Le Magix 34, le Multiplay et le Décadex : jeux édités par le CRDP de Besançon en
partenariat avec la Cité des Sciences et de l'Industrie
1. Des jeux à pratiquer en classe
Le jeu mathématique : un jeu pour jouer
Le Magix 34, le Multiplay et le Décadex sont-des jeux numériques. On y joue à deux, l’un contre
l’autre ou à quatre en deux équipes de deux. Sont-ils des jeux pour jouer ou des jeux pour
apprendre ? Ce sont assurément des jeux pour jouer. Ils sont porteurs d’une dimension ludique
très clairement exprimée qui apportera quelques enrichissements à une pédagogie des
mathématiques qui gagnera en vie, dynamisme et en efficacité.
Le calcul mental au service de la stratégie
Le Magix 34, le Multiplay et le Décadex sont d’abord des jeux, on s’y amuse. Ce sont des jeux
dont la stratégie s’appuie très clairement sur le calcul mental. Ce sont avant tout des jeux qui font
compter. On calcule pour déjouer les plans de l’adversaire et pour gagner.
Plus les aptitudes des joueurs dans le domaine du calcul sont fluides, et plus leur réflexion et leur
stratégie prennent une place significative dans le déroulement du jeu. Le Magix 34, le Multiplay
et le Décadex sont des jeux de stratégie dans le plein sens du terme, on y génère de la rivalité
franche et de la compétition. Ces jeux possèdent une dimension mathématique et pédagogique
d’une grande richesse que tout joueur prendra grand plaisir à découvrir.
L’apprentissage du respect de l’autre
Dans ces jeux, il n’y a point de destruction de l’adversaire. Le principe du respect de l’autre n’a
plus besoin d’être réaffirmé tant il est étroitement imbriqué dans la règle et dans le
fonctionnement du jeu L’objectif de ces jeux n’implique pas la prise de territoires ni la
destruction du potentiel stratégique de l’adversaire. Les différences liées à l’âge, à la langue ou
aux inhibitions physiques ou morales sont ici totalement abolies. Un enseignant peut tout à fait
jouer avec un élève non francophone sans que cela n’affecte en rien la nature et l’authenticité de
leur relation. C’est pour ces raisons conviviales et scientifiques qu’on peut reconnaître au Magix
34, le Multiplay et le Décadex certaines vertus pédagogiques.

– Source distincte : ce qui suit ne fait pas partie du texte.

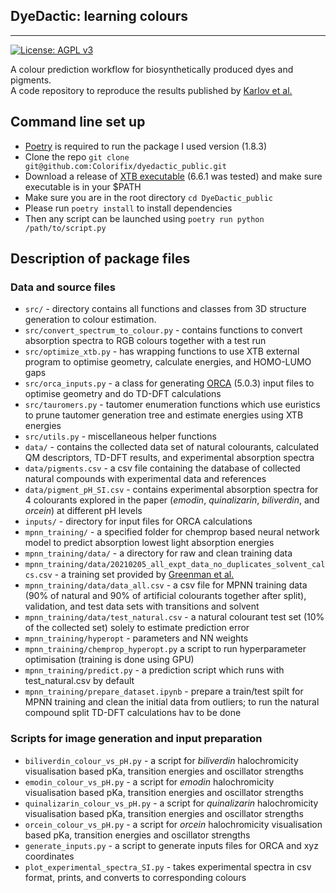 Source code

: ## DyeDactic: learning colours
--- -
[![License: AGPL v3](https://img.shields.io/badge/License-AGPL_v3-blue.svg)](https://www.gnu.org/licenses/agpl-3.0)

A colour prediction workflow for biosynthetically produced dyes and pigments.  
A code repository to reproduce the results published by [Karlov et al.]()

## Command line set up
- [Poetry](https://python-poetry.org/docs/#installing-with-the-official-installer) is required to run the package I used version (1.8.3)
- Clone the repo `git clone git@github.com:Colorifix/dyedactic_public.git`
- Download a release of [XTB executable](https://xtb-docs.readthedocs.io/en/latest/setup.html) (6.6.1 was tested) and make sure executable is in your $PATH
- Make sure you are in the root directory `cd DyeDactic_public`
- Please run `poetry install` to install dependencies
- Then any script can be launched using `poetry run python /path/to/script.py`

## Description of package files
### Data and source files
- `src/` - directory contains all functions and classes from 3D structure generation to colour estimation. 
- `src/convert_spectrum_to_colour.py` - contains functions to convert absorption spectra to RGB colours together with a test run
- `src/optimize_xtb.py` - has wrapping functions to use XTB external program to optimise geometry, calculate energies, and HOMO-LUMO gaps  
- `src/orca_inputs.py` - a class for generating [ORCA](https://www.faccts.de/orca/) (5.0.3) input files to optimise geometry and do TD-DFT calculations 
- `src/tauromers.py` - tautomer enumeration functions which use euristics to prune tautomer generation tree and estimate energies using XTB energies
- `src/utils.py` - miscellaneous helper functions
- `data/` - contains the collected data set of natural colourants, calculated QM descriptors, TD-DFT results, and experimental absorption spectra 
- `data/pigments.csv` - a csv file containing the database of collected natural compounds with experimental data and references
- `data/pigment_pH_SI.csv` - contains experimental absorption spectra for 4 colourants explored in the paper (*emodin*, *quinalizarin*, *biliverdin*, and *orcein*) at different pH levels
- `inputs/` - directory for input files for ORCA calculations
- `mpnn_training/` - a specified folder for chemprop based neural network model to predict absorption lowest light absorption energies
- `mpnn_training/data/` - a directory for raw and clean training data
- `mpnn_training/data/20210205_all_expt_data_no_duplicates_solvent_calcs.csv` - a training set provided by [Greenman et al.](https://doi.org/10.1039/D1SC05677H)
- `mpnn_training/data/data_all.csv` - a csv file for MPNN training data (90% of natural and 90% of artificial colourants together after split), validation, and test data sets with transitions and solvent
- `mpnn_training/data/test_natural.csv` - a natural colourant test set (10% of the collected set) solely to estimate prediction error
- `mpnn_training/hyperopt` - parameters and NN weights
- `mpnn_training/chemprop_hyperopt.py` a script to run hyperparameter optimisation (training is done using GPU)
- `mpnn_training/predict.py` - a prediction script which runs with test_natural.csv by default
- `mpnn_training/prepare_dataset.ipynb` - prepare a train/test spilt for MPNN training and clean the initial data from outliers; to run the natural compound split TD-DFT calculations hav to be done

### Scripts for image generation and input preparation
- `biliverdin_colour_vs_pH.py` - a script for *biliverdin* halochromicity visualisation based pKa, transition energies and oscillator strengths 
- `emodin_colour_vs_pH.py` - a script for *emodin* halochromicity visualisation based pKa, transition energies and oscillator strengths 
- `quinalizarin_colour_vs_pH.py` - a script for *quinalizarin* halochromicity visualisation based pKa, transition energies and oscillator strengths 
- `orcein_colour_vs_pH.py` - a script for *orcein* halochromicity visualisation based pKa, transition energies and oscillator strengths 
- `generate_inputs.py` - a script to generate inputs files for ORCA and xyz coordinates
- `plot_experimental_spectra_SI.py` - takes experimental spectra in csv format, prints, and converts to corresponding colours
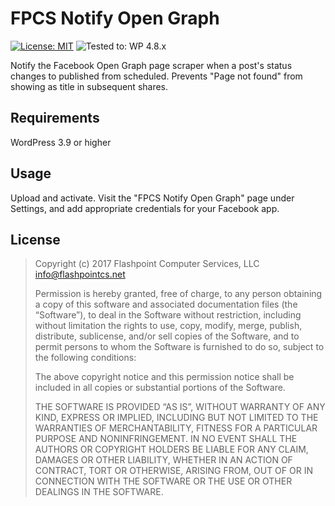 # FPCS Notify Open Graph
[![License: MIT](https://img.shields.io/badge/License-MIT-blue.svg)](https://fpcs.mit-license.org) ![Tested to: WP 4.8.x](https://img.shields.io/badge/tested%20up%20to-WP%204.8.x-brightgreen.svg)

Notify the Facebook Open Graph page scraper when a post's status changes to published from scheduled. Prevents "Page not found" from showing as title in subsequent shares.

## Requirements
WordPress 3.9 or higher

## Usage
Upload and activate. Visit the "FPCS Notify Open Graph" page under Settings, and add appropriate credentials for your Facebook app.

## License

> Copyright (c) 2017 Flashpoint Computer Services, LLC <info@flashpointcs.net>
>
> Permission is hereby granted, free of charge, to any person obtaining a copy of this software and associated documentation files (the “Software”), to deal in the Software without restriction, including without limitation the rights to use, copy, modify, merge, publish, distribute, sublicense, and/or sell copies of the Software, and to permit persons to whom the Software is furnished to do so, subject to the following conditions:
>
> The above copyright notice and this permission notice shall be included in all copies or substantial portions of the Software.
>
> THE SOFTWARE IS PROVIDED “AS IS”, WITHOUT WARRANTY OF ANY KIND, EXPRESS OR IMPLIED, INCLUDING BUT NOT LIMITED TO THE WARRANTIES OF MERCHANTABILITY, FITNESS FOR A PARTICULAR PURPOSE AND NONINFRINGEMENT. IN NO EVENT SHALL THE AUTHORS OR COPYRIGHT HOLDERS BE LIABLE FOR ANY CLAIM, DAMAGES OR OTHER LIABILITY, WHETHER IN AN ACTION OF CONTRACT, TORT OR OTHERWISE, ARISING FROM, OUT OF OR IN CONNECTION WITH THE SOFTWARE OR THE USE OR OTHER DEALINGS IN THE SOFTWARE.
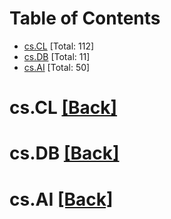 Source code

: <div id=toc></div>

# Table of Contents

- [cs.CL](#cs.CL) [Total: 112]
- [cs.DB](#cs.DB) [Total: 11]
- [cs.AI](#cs.AI) [Total: 50]


<div id='cs.CL'></div>

# cs.CL [[Back]](#toc)



<div id='cs.DB'></div>

# cs.DB [[Back]](#toc)



<div id='cs.AI'></div>

# cs.AI [[Back]](#toc)

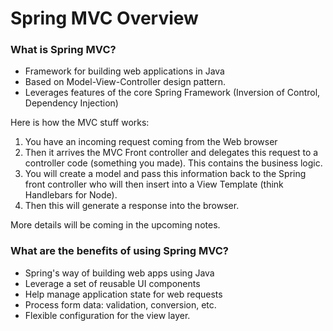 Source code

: # Spring MVC Overview

### What is Spring MVC?

- Framework for building web applications in Java
- Based on Model-View-Controller design pattern.
- Leverages features of the core Spring Framework (Inversion of Control, Dependency Injection)

Here is how the MVC stuff works:
1) You have an incoming request coming from the Web browser
2) Then it arrives the MVC Front controller and delegates this request to a controller code (something you made).
This contains the business logic.
3) You will create a model and pass this information back to the Spring front
controller who will then insert into a View Template (think Handlebars for Node). 
4) Then this will generate a response into the browser. 

More details will be coming in the upcoming notes.

### What are the benefits of using Spring MVC?

- Spring's way of building web apps using Java
- Leverage a set of reusable UI components
- Help manage application state for web requests
- Process form data: validation, conversion, etc.
- Flexible configuration for the view layer.

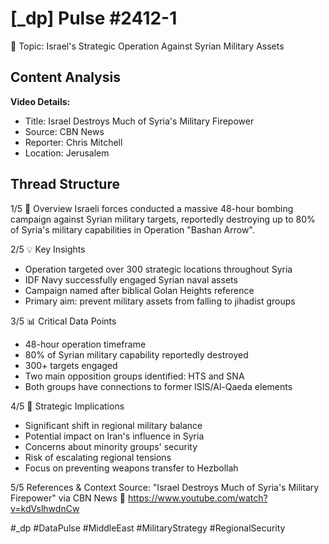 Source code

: # [_dp] Pulse #2412-1
📍 Topic: Israel's Strategic Operation Against Syrian Military Assets

## Content Analysis
**Video Details:**
- Title: Israel Destroys Much of Syria's Military Firepower
- Source: CBN News
- Reporter: Chris Mitchell
- Location: Jerusalem

## Thread Structure

1/5 🎯 Overview
Israeli forces conducted a massive 48-hour bombing campaign against Syrian military targets, reportedly destroying up to 80% of Syria's military capabilities in Operation "Bashan Arrow".

2/5 💡 Key Insights
- Operation targeted over 300 strategic locations throughout Syria
- IDF Navy successfully engaged Syrian naval assets
- Campaign named after biblical Golan Heights reference
- Primary aim: prevent military assets from falling to jihadist groups

3/5 📊 Critical Data Points
- 48-hour operation timeframe
- 80% of Syrian military capability reportedly destroyed
- 300+ targets engaged
- Two main opposition groups identified: HTS and SNA
- Both groups have connections to former ISIS/Al-Qaeda elements

4/5 🔮 Strategic Implications
- Significant shift in regional military balance
- Potential impact on Iran's influence in Syria
- Concerns about minority groups' security
- Risk of escalating regional tensions
- Focus on preventing weapons transfer to Hezbollah

5/5 References & Context
Source: "Israel Destroys Much of Syria's Military Firepower"
via CBN News
🔗 https://www.youtube.com/watch?v=kdVslhwdnCw

#_dp #DataPulse #MiddleEast #MilitaryStrategy #RegionalSecurity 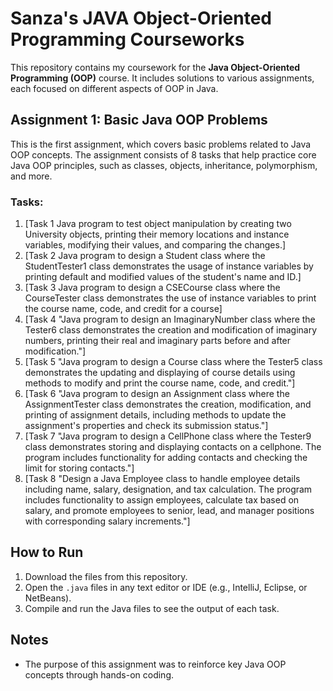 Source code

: # Sanza's JAVA Object-Oriented Programming Courseworks

This repository contains my coursework for the **Java Object-Oriented Programming (OOP)** course. It includes solutions to various assignments, each focused on different aspects of OOP in Java.

## Assignment 1: Basic Java OOP Problems

This is the first assignment, which covers basic problems related to Java OOP concepts. The assignment consists of 8 tasks that help practice core Java OOP principles, such as classes, objects, inheritance, polymorphism, and more.

### Tasks:
1. [Task 1 Java program to test object manipulation by creating two University objects, printing their memory locations and instance variables, modifying their values, and comparing the changes.]
2. [Task 2 Java program to design a Student class where the StudentTester1 class demonstrates the usage of instance variables by printing default and modified values of the student's name and ID.]
3. [Task 3 Java program to design a CSECourse class where the CourseTester class demonstrates the use of instance variables to print the course name, code, and credit for a course]
4. [Task 4 "Java program to design an ImaginaryNumber class where the Tester6 class demonstrates the creation and modification of imaginary numbers, printing their real and imaginary parts before and after modification."]
5. [Task 5 "Java program to design a Course class where the Tester5 class demonstrates the updating and displaying of course details using methods to modify and print the course name, code, and credit."]
6. [Task 6 "Java program to design an Assignment class where the AssignmentTester class demonstrates the creation, modification, and printing of assignment details, including methods to update the assignment's properties and check its submission status."]
7. [Task 7 "Java program to design a CellPhone class where the Tester9 class demonstrates storing and displaying contacts on a cellphone. The program includes functionality for adding contacts and checking the limit for storing contacts."]
8. [Task 8 "Design a Java Employee class to handle employee details including name, salary, designation, and tax calculation. The program includes functionality to assign employees, calculate tax based on salary, and promote employees to senior, lead, and manager positions with corresponding salary increments."]

## How to Run
1. Download the files from this repository.
2. Open the `.java` files in any text editor or IDE (e.g., IntelliJ, Eclipse, or NetBeans).
3. Compile and run the Java files to see the output of each task.

## Notes
- The purpose of this assignment was to reinforce key Java OOP concepts through hands-on coding.
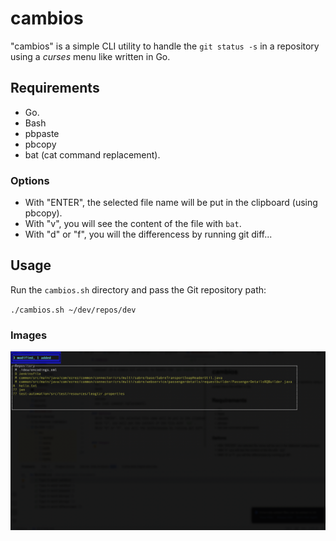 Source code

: # cambios

"cambios" is a simple CLI utility to handle the `git status -s` in a repository using a _curses_ menu like written in Go.

## Requirements
- Go.
- Bash
- pbpaste
- pbcopy
- bat (cat command replacement).

### Options
- With "ENTER", the selected file name will be put in the clipboard (using pbcopy).
- With "v", you will see the content of the file with `bat`.
- With "d" or "f", you will the differencess by running git diff...

## Usage
Run the `cambios.sh` directory and pass the Git repository path:

`
./cambios.sh ~/dev/repos/dev 
`

### Images
![cambios image](images/cambios.png)

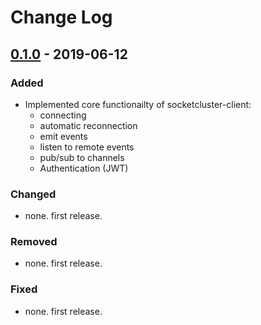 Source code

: # Change Log

## [0.1.0] - 2019-06-12
### Added
- Implemented core functionailty of socketcluster-client:
  - connecting
  - automatic reconnection 
  - emit events 
  - listen to remote events 
  - pub/sub to channels
  - Authentication (JWT)

### Changed
- none. first release. 

### Removed
- none. first release. 

### Fixed
- none. first release. 


[0.1.0]: https://github.com/your-name/socketcluster-clj/compare/0.1.0...0.1.1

L’apprentissage de la concentration
Le jeu est d’abord une activité libre et désintéressée (pas de notation). Il crée entre les joueurs
une relation faite de réciprocité et d’équilibre. Bien qu’il sanctionne l’erreur en désignant un
vainqueur et un perdant, le jeu dans sa pratique ne porte pas à conséquence. Les jeux
mathématiques se rapprochent de l’activité scolaire en ce qu’ils induisent l’un et l’autre une
atmosphère propice à la concentration et au dépassement de soi. Ils sont facteur de progression
personnelle.
L’apprentissage dans le plaisir
Ainsi, on comprendra bien l’intérêt pédagogique d’un jeu qui permet aux enfants de s’approprier
des notions mathématiques dans le but de les faire calculer juste tout en les amenant à triompher
de l’adversaire. En déplaçant la nature des enjeux, le Magix 34, le Multiplay et le Décadex vont
s’attacher à rendre passionnant ce qui est, pour certains, aride et rebutant.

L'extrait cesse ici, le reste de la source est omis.